**The records**
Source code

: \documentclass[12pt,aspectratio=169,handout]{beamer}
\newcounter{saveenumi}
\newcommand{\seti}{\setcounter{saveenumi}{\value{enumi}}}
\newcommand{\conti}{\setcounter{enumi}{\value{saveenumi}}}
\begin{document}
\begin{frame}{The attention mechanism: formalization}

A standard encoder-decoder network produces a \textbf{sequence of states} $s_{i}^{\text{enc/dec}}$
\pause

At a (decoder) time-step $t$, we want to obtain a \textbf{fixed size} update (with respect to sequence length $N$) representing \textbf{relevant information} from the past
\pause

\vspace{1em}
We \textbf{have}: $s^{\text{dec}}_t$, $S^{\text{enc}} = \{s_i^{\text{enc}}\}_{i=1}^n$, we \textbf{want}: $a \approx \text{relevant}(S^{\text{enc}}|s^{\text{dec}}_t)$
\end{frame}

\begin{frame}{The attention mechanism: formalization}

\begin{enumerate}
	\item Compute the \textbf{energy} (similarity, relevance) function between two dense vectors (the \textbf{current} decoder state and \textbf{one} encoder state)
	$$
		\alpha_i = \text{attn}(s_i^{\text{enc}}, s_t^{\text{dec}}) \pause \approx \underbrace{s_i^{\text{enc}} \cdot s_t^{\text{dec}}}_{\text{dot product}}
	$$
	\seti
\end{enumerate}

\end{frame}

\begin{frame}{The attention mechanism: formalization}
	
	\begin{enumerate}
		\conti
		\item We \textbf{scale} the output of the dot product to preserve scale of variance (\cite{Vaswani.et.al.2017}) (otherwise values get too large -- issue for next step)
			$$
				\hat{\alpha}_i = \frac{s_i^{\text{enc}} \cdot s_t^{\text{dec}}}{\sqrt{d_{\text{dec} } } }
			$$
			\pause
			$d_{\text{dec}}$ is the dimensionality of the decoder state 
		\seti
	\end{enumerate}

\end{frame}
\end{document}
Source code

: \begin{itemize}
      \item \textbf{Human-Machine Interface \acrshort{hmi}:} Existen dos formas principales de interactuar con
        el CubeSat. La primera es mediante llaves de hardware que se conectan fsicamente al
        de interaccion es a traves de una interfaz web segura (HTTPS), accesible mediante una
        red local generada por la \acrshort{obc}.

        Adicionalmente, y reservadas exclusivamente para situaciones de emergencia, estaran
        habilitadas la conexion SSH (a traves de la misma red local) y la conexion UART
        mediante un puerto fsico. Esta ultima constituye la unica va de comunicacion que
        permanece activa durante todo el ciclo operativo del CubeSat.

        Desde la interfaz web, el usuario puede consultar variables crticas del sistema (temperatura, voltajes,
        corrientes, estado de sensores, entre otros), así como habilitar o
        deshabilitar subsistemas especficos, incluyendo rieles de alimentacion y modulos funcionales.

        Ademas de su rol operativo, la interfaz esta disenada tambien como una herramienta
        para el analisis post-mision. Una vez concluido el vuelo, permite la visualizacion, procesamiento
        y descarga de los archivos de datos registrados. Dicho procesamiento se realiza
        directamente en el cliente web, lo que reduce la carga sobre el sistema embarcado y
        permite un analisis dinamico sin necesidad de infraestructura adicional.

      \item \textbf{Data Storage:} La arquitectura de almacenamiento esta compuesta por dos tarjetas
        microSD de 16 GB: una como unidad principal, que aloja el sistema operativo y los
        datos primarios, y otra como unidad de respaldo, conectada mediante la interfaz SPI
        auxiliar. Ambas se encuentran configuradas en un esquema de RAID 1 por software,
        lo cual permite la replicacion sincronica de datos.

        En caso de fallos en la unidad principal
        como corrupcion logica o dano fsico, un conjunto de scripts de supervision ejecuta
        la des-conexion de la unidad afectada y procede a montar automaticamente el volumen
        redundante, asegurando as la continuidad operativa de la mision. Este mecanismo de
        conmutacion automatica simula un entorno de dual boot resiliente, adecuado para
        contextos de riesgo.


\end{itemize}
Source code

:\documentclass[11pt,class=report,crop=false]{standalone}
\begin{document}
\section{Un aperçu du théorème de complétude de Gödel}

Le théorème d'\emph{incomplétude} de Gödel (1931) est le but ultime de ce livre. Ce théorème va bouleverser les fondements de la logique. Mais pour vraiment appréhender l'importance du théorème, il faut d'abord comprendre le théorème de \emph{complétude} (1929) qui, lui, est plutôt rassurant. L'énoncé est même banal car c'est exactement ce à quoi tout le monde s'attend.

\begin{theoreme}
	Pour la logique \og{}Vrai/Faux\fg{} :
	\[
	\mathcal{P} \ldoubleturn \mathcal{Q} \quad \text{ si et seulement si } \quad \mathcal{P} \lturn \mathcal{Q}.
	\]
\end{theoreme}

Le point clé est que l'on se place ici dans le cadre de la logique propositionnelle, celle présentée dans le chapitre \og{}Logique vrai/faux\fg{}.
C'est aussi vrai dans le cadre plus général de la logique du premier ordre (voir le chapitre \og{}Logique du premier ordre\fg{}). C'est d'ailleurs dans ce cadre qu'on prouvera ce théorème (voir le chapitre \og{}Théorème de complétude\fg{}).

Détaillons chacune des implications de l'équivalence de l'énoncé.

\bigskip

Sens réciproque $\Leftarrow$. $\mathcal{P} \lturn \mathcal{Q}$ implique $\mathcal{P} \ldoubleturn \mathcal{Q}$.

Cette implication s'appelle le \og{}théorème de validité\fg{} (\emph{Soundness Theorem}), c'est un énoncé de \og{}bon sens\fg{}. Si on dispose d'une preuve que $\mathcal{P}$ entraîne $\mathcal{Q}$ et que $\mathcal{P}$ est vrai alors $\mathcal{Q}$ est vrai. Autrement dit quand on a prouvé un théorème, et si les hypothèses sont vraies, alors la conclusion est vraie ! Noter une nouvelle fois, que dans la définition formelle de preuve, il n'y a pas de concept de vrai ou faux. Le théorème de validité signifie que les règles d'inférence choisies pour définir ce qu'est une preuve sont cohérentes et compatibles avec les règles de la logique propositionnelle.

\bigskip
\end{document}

**What is required**
The answer should be an exact reproduction of all the entries.

**Response to this exercise**
Source code

: \documentclass[12pt,aspectratio=169,handout]{beamer}
\newcounter{saveenumi}
\newcommand{\seti}{\setcounter{saveenumi}{\value{enumi}}}
\newcommand{\conti}{\setcounter{enumi}{\value{saveenumi}}}
\begin{document}
\begin{frame}{The attention mechanism: formalization}

A standard encoder-decoder network produces a \textbf{sequence of states} $s_{i}^{\text{enc/dec}}$
\pause

At a (decoder) time-step $t$, we want to obtain a \textbf{fixed size} update (with respect to sequence length $N$) representing \textbf{relevant information} from the past
\pause

\vspace{1em}
We \textbf{have}: $s^{\text{dec}}_t$, $S^{\text{enc}} = \{s_i^{\text{enc}}\}_{i=1}^n$, we \textbf{want}: $a \approx \text{relevant}(S^{\text{enc}}|s^{\text{dec}}_t)$
\end{frame}

\begin{frame}{The attention mechanism: formalization}

\begin{enumerate}
	\item Compute the \textbf{energy} (similarity, relevance) function between two dense vectors (the \textbf{current} decoder state and \textbf{one} encoder state)
	$$
		\alpha_i = \text{attn}(s_i^{\text{enc}}, s_t^{\text{dec}}) \pause \approx \underbrace{s_i^{\text{enc}} \cdot s_t^{\text{dec}}}_{\text{dot product}}
	$$
	\seti
\end{enumerate}

\end{frame}

\begin{frame}{The attention mechanism: formalization}
	
	\begin{enumerate}
		\conti
		\item We \textbf{scale} the output of the dot product to preserve scale of variance (\cite{Vaswani.et.al.2017}) (otherwise values get too large -- issue for next step)
			$$
				\hat{\alpha}_i = \frac{s_i^{\text{enc}} \cdot s_t^{\text{dec}}}{\sqrt{d_{\text{dec} } } }
			$$
			\pause
			$d_{\text{dec}}$ is the dimensionality of the decoder state 
		\seti
	\end{enumerate}

\end{frame}
\end{document}
Source code

: \begin{itemize}
      \item \textbf{Human-Machine Interface \acrshort{hmi}:} Existen dos formas principales de interactuar con
        el CubeSat. La primera es mediante llaves de hardware que se conectan fsicamente al
        de interaccion es a traves de una interfaz web segura (HTTPS), accesible mediante una
        red local generada por la \acrshort{obc}.

        Adicionalmente, y reservadas exclusivamente para situaciones de emergencia, estaran
        habilitadas la conexion SSH (a traves de la misma red local) y la conexion UART
        mediante un puerto fsico. Esta ultima constituye la unica va de comunicacion que
        permanece activa durante todo el ciclo operativo del CubeSat.

        Desde la interfaz web, el usuario puede consultar variables crticas del sistema (temperatura, voltajes,
        corrientes, estado de sensores, entre otros), así como habilitar o
        deshabilitar subsistemas especficos, incluyendo rieles de alimentacion y modulos funcionales.

        Ademas de su rol operativo, la interfaz esta disenada tambien como una herramienta
        para el analisis post-mision. Una vez concluido el vuelo, permite la visualizacion, procesamiento
        y descarga de los archivos de datos registrados. Dicho procesamiento se realiza
        directamente en el cliente web, lo que reduce la carga sobre el sistema embarcado y
        permite un analisis dinamico sin necesidad de infraestructura adicional.

      \item \textbf{Data Storage:} La arquitectura de almacenamiento esta compuesta por dos tarjetas
        microSD de 16 GB: una como unidad principal, que aloja el sistema operativo y los
        datos primarios, y otra como unidad de respaldo, conectada mediante la interfaz SPI
        auxiliar. Ambas se encuentran configuradas en un esquema de RAID 1 por software,
        lo cual permite la replicacion sincronica de datos.

        En caso de fallos en la unidad principal
        como corrupcion logica o dano fsico, un conjunto de scripts de supervision ejecuta
        la des-conexion de la unidad afectada y procede a montar automaticamente el volumen
        redundante, asegurando as la continuidad operativa de la mision. Este mecanismo de
        conmutacion automatica simula un entorno de dual boot resiliente, adecuado para
        contextos de riesgo.


\end{itemize}
Source code

:\documentclass[11pt,class=report,crop=false]{standalone}
\begin{document}
\section{Un aperçu du théorème de complétude de Gödel}

Le théorème d'\emph{incomplétude} de Gödel (1931) est le but ultime de ce livre. Ce théorème va bouleverser les fondements de la logique. Mais pour vraiment appréhender l'importance du théorème, il faut d'abord comprendre le théorème de \emph{complétude} (1929) qui, lui, est plutôt rassurant. L'énoncé est même banal car c'est exactement ce à quoi tout le monde s'attend.

\begin{theoreme}
	Pour la logique \og{}Vrai/Faux\fg{} :
	\[
	\mathcal{P} \ldoubleturn \mathcal{Q} \quad \text{ si et seulement si } \quad \mathcal{P} \lturn \mathcal{Q}.
	\]
\end{theoreme}

Le point clé est que l'on se place ici dans le cadre de la logique propositionnelle, celle présentée dans le chapitre \og{}Logique vrai/faux\fg{}.
C'est aussi vrai dans le cadre plus général de la logique du premier ordre (voir le chapitre \og{}Logique du premier ordre\fg{}). C'est d'ailleurs dans ce cadre qu'on prouvera ce théorème (voir le chapitre \og{}Théorème de complétude\fg{}).

Détaillons chacune des implications de l'équivalence de l'énoncé.

\bigskip

Sens réciproque $\Leftarrow$. $\mathcal{P} \lturn \mathcal{Q}$ implique $\mathcal{P} \ldoubleturn \mathcal{Q}$.

Cette implication s'appelle le \og{}théorème de validité\fg{} (\emph{Soundness Theorem}), c'est un énoncé de \og{}bon sens\fg{}. Si on dispose d'une preuve que $\mathcal{P}$ entraîne $\mathcal{Q}$ et que $\mathcal{P}$ est vrai alors $\mathcal{Q}$ est vrai. Autrement dit quand on a prouvé un théorème, et si les hypothèses sont vraies, alors la conclusion est vraie ! Noter une nouvelle fois, que dans la définition formelle de preuve, il n'y a pas de concept de vrai ou faux. Le théorème de validité signifie que les règles d'inférence choisies pour définir ce qu'est une preuve sont cohérentes et compatibles avec les règles de la logique propositionnelle.

\bigskip
\end{document}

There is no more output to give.